At the heart of Relator's Complaint is his contention that the Apollo Group has violated the FCA by charging the federal government for forty-five (45) hours of instruction, while only providing its students with 20 hours of instruction. As amended, the FCA imposes civil liability upon any person who "knowingly presents, or causes to be presented to an officer or employee of the United States Government . . . a false or fraudulent claim for payment or approval." 31 U.S.C.A. § 3729(a). The FCA authorizes the United States to institute a civil action against an alleged false claimant, 31 U.S.C.A. § 3730(a), as well as granting individuals a private attorney general to bring a civil action in the United States's name as a relator. 31 U.S.C.A. § 3730(b)(1).
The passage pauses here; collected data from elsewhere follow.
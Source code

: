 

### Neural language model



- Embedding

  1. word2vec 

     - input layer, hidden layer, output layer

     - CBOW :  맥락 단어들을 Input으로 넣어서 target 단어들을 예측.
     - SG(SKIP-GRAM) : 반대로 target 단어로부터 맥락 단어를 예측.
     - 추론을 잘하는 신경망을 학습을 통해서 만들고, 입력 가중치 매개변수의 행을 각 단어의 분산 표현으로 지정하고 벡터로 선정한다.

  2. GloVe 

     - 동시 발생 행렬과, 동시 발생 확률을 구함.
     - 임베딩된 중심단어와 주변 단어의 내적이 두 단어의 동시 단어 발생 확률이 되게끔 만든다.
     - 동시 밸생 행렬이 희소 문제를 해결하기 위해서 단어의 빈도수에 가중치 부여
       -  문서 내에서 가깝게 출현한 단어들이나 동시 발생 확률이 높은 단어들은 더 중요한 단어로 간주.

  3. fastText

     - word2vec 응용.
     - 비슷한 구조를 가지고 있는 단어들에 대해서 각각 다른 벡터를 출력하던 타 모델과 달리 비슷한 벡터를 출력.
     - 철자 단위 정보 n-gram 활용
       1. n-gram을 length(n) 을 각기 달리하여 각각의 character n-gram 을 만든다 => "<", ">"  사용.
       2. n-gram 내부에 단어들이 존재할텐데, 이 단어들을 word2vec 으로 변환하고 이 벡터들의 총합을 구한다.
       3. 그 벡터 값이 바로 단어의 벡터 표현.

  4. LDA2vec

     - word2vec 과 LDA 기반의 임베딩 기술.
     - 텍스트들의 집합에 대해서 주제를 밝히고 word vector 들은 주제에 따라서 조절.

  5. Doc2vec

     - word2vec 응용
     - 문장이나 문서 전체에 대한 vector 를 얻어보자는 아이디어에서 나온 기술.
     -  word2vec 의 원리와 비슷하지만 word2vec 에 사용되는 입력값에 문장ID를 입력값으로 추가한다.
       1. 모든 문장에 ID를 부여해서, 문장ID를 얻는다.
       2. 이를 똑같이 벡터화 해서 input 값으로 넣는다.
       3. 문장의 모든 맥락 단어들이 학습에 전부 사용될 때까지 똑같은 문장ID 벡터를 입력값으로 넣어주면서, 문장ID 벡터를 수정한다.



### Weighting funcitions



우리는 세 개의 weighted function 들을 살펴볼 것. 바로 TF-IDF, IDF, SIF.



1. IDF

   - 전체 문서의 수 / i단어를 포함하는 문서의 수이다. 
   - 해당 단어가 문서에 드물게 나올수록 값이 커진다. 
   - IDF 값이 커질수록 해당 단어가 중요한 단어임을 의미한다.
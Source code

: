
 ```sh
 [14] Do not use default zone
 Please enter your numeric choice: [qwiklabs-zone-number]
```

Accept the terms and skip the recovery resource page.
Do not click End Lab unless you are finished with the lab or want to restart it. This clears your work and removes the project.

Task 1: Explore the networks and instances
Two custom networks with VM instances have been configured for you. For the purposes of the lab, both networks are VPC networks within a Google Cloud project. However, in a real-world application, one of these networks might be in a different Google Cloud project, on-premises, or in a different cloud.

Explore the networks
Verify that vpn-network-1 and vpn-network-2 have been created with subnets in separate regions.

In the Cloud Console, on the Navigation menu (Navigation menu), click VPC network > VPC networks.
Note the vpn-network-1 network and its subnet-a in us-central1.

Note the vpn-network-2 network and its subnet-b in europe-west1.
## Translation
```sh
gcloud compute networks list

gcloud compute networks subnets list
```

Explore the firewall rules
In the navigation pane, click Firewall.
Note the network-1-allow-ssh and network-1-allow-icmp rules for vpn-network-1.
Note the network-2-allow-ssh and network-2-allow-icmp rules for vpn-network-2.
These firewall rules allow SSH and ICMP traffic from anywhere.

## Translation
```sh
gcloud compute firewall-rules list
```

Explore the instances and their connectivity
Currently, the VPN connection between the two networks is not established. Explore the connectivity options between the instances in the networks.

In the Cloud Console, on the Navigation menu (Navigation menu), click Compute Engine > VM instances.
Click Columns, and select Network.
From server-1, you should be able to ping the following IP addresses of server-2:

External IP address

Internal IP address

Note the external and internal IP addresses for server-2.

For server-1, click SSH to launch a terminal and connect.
Pursuant to the FCA, a putative relator files her complaint in camera, and serves the United States with a copy of the complaint and written disclosure of substantially all material evidence and information she possesses. Id. The complaint stays under seal for at least 60 days, during which time the United States may intervene and proceed with the action, and is served on the defendant only after the court so orders. Id. at § 3730(b)(2). "If the action brought by the relator is successful, the relator obtains a reward of 25 to 30 percent of the judgment or settlement. The Government gets the rest. . . . [T]he Government . . . has the primary stake in the suit . . . [.]" United States ex rel. Lu v. Ou, 368 F.3d 773, 774 (7th Cir. 2004).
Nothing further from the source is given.